**WHAT YOU SHOULD DO**
Each line of the entries below that holds "stored" is needed, copied in full.

**DATA FOR THIS EXERCISE**
● ● ● ● ●
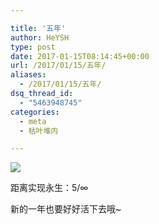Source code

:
 ```yaml
---

title: '五年'
author: HeYSH
type: post
date: 2017-01-15T08:14:45+00:00
url: /2017/01/15/五年/
aliases:
  - /2017/01/15/五年/
dsq_thread_id:
  - "5463948745"
categories:
  - meta
  - 枯叶堆内

---
```

![](http://i1.piimg.com/1949/c9d69d714fb8671c.png)


距离实现永生：5/∞

新的一年也要好好活下去哦\~

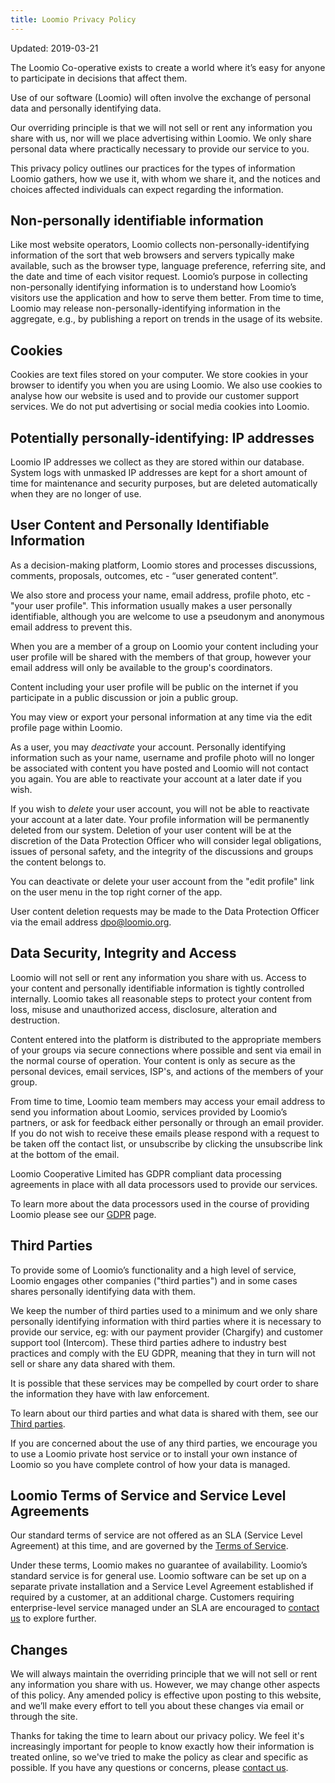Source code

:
 ```yaml
---
title: Loomio Privacy Policy
---
```


Updated: 2019-03-21

The Loomio Co-operative exists to create a world where it’s easy for anyone to participate in decisions that affect them.

Use of our software (Loomio) will often involve the exchange of personal data and personally identifying data.

Our overriding principle is that we will not sell or rent any information you share with us, nor will we place advertising within Loomio. We only share personal data where practically necessary to provide our service to you.

This privacy policy outlines our practices for the types of information Loomio gathers, how we use it, with whom we share it, and the notices and choices affected individuals can expect regarding the information.

## Non-personally identifiable information

Like most website operators, Loomio collects non-personally-identifying information of the sort that web browsers and servers typically make available, such as the browser type, language preference, referring site, and the date and time of each visitor request. Loomio’s purpose in collecting non-personally identifying information is to understand how Loomio’s visitors use the application and how to serve them better. From time to time, Loomio may release non-personally-identifying information in the aggregate, e.g., by publishing a report on trends in the usage of its website.

## Cookies

Cookies are text files stored on your computer. We store cookies in your browser to identify you when you are using Loomio. We also use cookies to analyse how our website is used and to provide our customer support services. We do not put advertising or social media cookies into Loomio.

## Potentially personally-identifying: IP addresses

Loomio IP addresses we collect as they are stored within our database. System logs with unmasked IP addresses are kept for a short amount of time for maintenance and security purposes, but are deleted automatically when they are no longer of use.

## User Content and Personally Identifiable Information

As a decision-making platform, Loomio stores and processes discussions, comments, proposals, outcomes, etc - “user generated content”.

We also store and process your name, email address, profile photo, etc - "your user profile". This information usually makes a user personally identifiable, although you are welcome to use a pseudonym and anonymous email address to prevent this.

When you are a member of a group on Loomio your content including your user profile will be shared with the members of that group, however your email address will only be available to the group's coordinators.

Content including your user profile will be public on the internet if you participate in a public discussion or join a public group.

You may view or export your personal information at any time via the edit profile page within Loomio.

As a user, you may _deactivate_ your account. Personally identifying information such as your name, username and profile photo will no longer be associated with content you have posted and Loomio will not contact you again. You are able to reactivate your account at a later date if you wish.

If you wish to _delete_ your user account, you will not be able to reactivate your account at a later date. Your profile information will be permanently deleted from our system. Deletion of your user content will be at the discretion of the Data Protection Officer who will consider legal obligations, issues of personal safety, and the integrity of the discussions and groups the content belongs to.

You can deactivate or delete your user account from the "edit profile" link on the user menu in the top right corner of the app.

User content deletion requests may be made to the Data Protection Officer via the email address dpo@loomio.org.

## Data Security, Integrity and Access

Loomio will not sell or rent any information you share with us. Access to your content and personally identifiable information is tightly controlled internally. Loomio takes all reasonable steps to protect your content from loss, misuse and unauthorized access, disclosure, alteration and destruction.

Content entered into the platform is distributed to the appropriate members of your groups via secure connections where possible and sent via email in the normal course of operation. Your content is only as secure as the personal devices, email services, ISP's, and actions of the members of your group.

From time to time, Loomio team members may access your email address to send you information about Loomio, services provided by Loomio’s partners, or ask for feedback either personally or through an email provider. If you do not wish to receive these emails please respond with a request to be taken off the contact list, or unsubscribe by clicking the unsubscribe link at the bottom of the email.

Loomio Cooperative Limited has GDPR compliant data processing agreements in place with all data processors used to provide our services.

To learn more about the data processors used in the course of providing Loomio please see our [GDPR](gdpr) page.

## Third Parties

To provide some of Loomio’s functionality and a high level of service, Loomio engages other companies ("third parties") and in some cases shares personally identifying data with them.

We keep the number of third parties used to a minimum and we only share personally identifying information with third parties where it is necessary to provide our service, eg: with our payment provider (Chargify) and customer support tool (Intercom). These third parties adhere to industry best practices and comply with the EU GDPR, meaning that they in turn will not sell or share any data shared with them.

It is possible that these services may be compelled by court order to share the information they have with law enforcement.

To learn about our third parties and what data is shared with them, see our [Third parties](third_parties).

If you are concerned about the use of any third parties, we encourage you to use a Loomio private host service or to install your own instance of Loomio so you have complete control of how your data is managed.

## Loomio Terms of Service and Service Level Agreements

Our standard terms of service are not offered as an SLA (Service Level Agreement) at this time, and are governed by the [Terms of Service](terms_of_service).

Under these terms, Loomio makes no guarantee of availability. Loomio’s standard service is for general use. Loomio software can be set up on a separate private installation and a Service Level Agreement established if required by a customer, at an additional charge. Customers requiring enterprise-level service managed under an SLA are encouraged to [contact us](https://www.loomio.org/contact) to explore further.

## Changes

We will always maintain the overriding principle that we will not sell or rent any information you share with us. However, we may change other aspects of this policy. Any amended policy is effective upon posting to this website, and we’ll make every effort to tell you about these changes via email or through the site.

Thanks for taking the time to learn about our privacy policy. We feel it's increasingly important for people to know exactly how their information is treated online, so we've tried to make the policy as clear and specific as possible. If you have any questions or concerns, please [contact us](https://www.loomio.org/contact).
● ● ● ● ●
**SOLUTION**
Cookies are text files stored on your computer. We store cookies in your browser to identify you when you are using Loomio. We also use cookies to analyse how our website is used and to provide our customer support services. We do not put advertising or social media cookies into Loomio.
Loomio IP addresses we collect as they are stored within our database. System logs with unmasked IP addresses are kept for a short amount of time for maintenance and security purposes, but are deleted automatically when they are no longer of use.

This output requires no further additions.